== PROVIDED MATERIAL
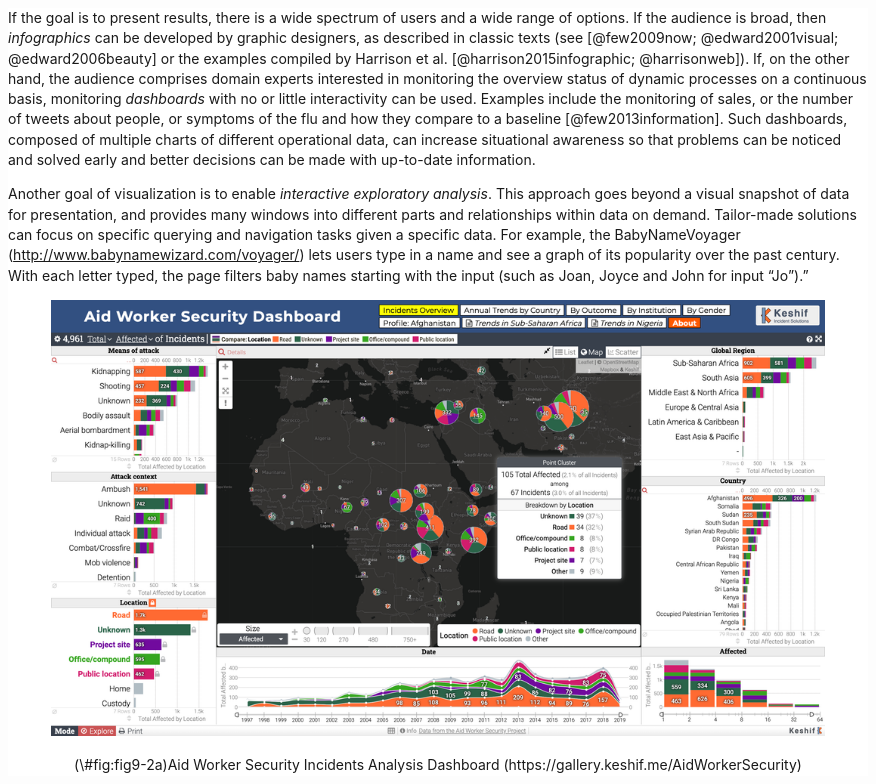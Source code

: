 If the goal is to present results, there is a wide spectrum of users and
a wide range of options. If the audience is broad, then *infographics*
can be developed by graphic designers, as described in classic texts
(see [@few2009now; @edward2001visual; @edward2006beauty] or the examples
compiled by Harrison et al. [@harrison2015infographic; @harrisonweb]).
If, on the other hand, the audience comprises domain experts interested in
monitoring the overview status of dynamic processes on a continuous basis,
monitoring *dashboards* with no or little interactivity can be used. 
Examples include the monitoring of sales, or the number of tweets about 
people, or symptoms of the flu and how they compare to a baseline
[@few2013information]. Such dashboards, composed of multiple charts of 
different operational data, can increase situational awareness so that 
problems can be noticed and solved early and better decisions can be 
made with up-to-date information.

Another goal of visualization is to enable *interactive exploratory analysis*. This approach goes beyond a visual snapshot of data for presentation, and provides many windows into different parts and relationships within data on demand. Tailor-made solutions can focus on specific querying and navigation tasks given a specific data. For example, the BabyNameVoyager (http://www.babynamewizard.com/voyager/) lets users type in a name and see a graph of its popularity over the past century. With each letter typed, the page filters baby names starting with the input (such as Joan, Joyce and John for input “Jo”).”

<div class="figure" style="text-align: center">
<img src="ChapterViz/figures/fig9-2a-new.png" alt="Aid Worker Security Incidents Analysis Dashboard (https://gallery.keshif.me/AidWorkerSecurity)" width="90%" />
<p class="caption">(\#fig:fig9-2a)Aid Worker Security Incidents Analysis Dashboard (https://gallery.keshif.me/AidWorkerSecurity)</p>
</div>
====
TASK INSTRUCTIONS: Using the data above, print exactly the lines from the line that contains "a wide range" through the line that contains "monitoring *dashboards* with", with both included.

ANSWER BELOW:
a wide range of options. If the audience is broad, then *infographics*
can be developed by graphic designers, as described in classic texts
(see [@few2009now; @edward2001visual; @edward2006beauty] or the examples
compiled by Harrison et al. [@harrison2015infographic; @harrisonweb]).
If, on the other hand, the audience comprises domain experts interested in
monitoring the overview status of dynamic processes on a continuous basis,
monitoring *dashboards* with no or little interactivity can be used. 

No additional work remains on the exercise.